ドレーンプラグの締まり具合を再確認します
取り外したフィラープラグ
フィラープラグを取り外します
ギヤオイルを注入します
ギヤオイルが溢れ出て来ました
マニュアルトランスミッション下側に取り付けられているドレーンプラグの締め付け具合を再確認します。
マニュアルトランスミッション右側側面に取り付けられているフィラープラグを取り外します。
フィラープラグに取り付けられているパッキンは、新品に交換する事を推奨いたします。
フィラープラグを取り外した穴から、指定粘度のギヤオイルを注入して行きます。
規定量 注入出来ましたら、フィラープラグを取り外した穴からギヤオイルが溢れ出て来ます。
溢れ出て来ましたらギヤオイルの注入を止め、ギヤオイル注入用工具(バケットポンプ等)のホースを抜きます。
フィラープラグを取り外した穴から、余分なギヤオイルが溢れ出て来ますので、この余分なギヤオイルを出し切ります。
この余分なギヤオイルを出し切らないでフィラープラグを取り付けると、エアブリーダー等からギヤオイルが噴出する等の原因となります。
ギヤオイルの量が規定量となった所でフィラープラグを取り付けます。
今回はミッションオイルの交換を視野に入れた作業を行いましたので、予めミッションオイルを抜き取ってから作業を行い、作業終了後に新品のミッションオイルを注入しました。
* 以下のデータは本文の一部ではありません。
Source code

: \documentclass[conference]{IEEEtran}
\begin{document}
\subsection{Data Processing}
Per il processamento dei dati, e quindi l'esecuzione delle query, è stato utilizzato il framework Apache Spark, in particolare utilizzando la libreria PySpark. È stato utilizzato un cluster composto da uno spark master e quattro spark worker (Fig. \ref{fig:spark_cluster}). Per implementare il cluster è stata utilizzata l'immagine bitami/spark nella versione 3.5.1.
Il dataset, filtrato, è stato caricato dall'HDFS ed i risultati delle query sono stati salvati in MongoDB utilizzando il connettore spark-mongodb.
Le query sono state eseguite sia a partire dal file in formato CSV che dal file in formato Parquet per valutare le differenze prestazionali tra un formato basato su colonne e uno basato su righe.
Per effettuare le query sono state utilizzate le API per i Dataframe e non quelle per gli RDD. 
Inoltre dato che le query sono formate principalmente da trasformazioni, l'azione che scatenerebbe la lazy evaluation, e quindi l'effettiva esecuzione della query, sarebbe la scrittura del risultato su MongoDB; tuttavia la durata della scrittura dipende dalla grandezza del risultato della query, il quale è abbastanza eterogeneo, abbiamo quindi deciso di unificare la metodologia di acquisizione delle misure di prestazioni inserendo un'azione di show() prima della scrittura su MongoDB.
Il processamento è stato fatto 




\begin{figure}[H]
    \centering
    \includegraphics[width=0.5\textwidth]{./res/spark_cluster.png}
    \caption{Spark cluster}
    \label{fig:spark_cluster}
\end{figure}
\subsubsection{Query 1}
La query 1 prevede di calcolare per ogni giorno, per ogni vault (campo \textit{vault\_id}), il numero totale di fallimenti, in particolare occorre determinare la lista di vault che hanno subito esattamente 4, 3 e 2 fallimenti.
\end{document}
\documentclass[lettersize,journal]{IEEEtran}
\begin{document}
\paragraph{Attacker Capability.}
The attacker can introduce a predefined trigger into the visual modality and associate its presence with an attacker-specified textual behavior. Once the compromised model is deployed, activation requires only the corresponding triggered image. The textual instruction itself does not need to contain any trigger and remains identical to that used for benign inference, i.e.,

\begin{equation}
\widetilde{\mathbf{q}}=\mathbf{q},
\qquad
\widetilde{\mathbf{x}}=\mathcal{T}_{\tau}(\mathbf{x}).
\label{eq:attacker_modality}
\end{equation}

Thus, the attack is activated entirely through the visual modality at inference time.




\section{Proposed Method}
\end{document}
ミッションオイルを交換しないでマニュアルトランスミッションを脱着する場合には、プロペラシャフトを挿入するリヤオイルシール部からミッションオイルが出て来てしまいますので、S.S.T.ミッションオイルストッパーをリヤオイルシール部に差し込んでおく必要があります。
またマニュアルトランスミッションを傾けると、エアブリーダーからミッションオイルだ出て来る可能性がありますので注意が必要となります。
リフトを下げ、バッテリーのマイナス端子を接続します。
溢れ出るギヤオイルは出し切ります
アンダーフロアの作業は完了です
バッテリーのマイナス端子を接続します
バッテリーカバーを閉じます
全ての作業を終了後、念の為にConsaltUを接続し、診断を行いました。
故障データは記憶させておらず、情報の書き込みも必要ありませんでした。
エンジンを始動しない状態でクラッチペダルを踏み込み、作動状態、異音の有無等を確認します。
またシフトチェンジも行い、全てのギヤがスムーズに入るかどうかも確認します。
この後、エンジンを始動し、クラッチペダルを踏み込みながら全のギヤがスムーズにはいるかどうかを確認します。
リフトから車両を出し、試運転を行います。
初めユーザーが訴えていた異音が消えているか。
クラッチの作動、全てのギヤへスムーズなシフトチェンジが可能か。
走行中に振動等の異常は発生していないか。
加速時、減速時、高速走行時、旋回時、いかなる運転状態でも異常な事態が発生しない事を確認します。
異常が無ければ、一連の作業は全て完了です。
今回の作業は、道路運送車両法により認証工場の認可を受けた自動車整備工場で作業を行い、整備主任者が完成検査を行わなければならないとされています。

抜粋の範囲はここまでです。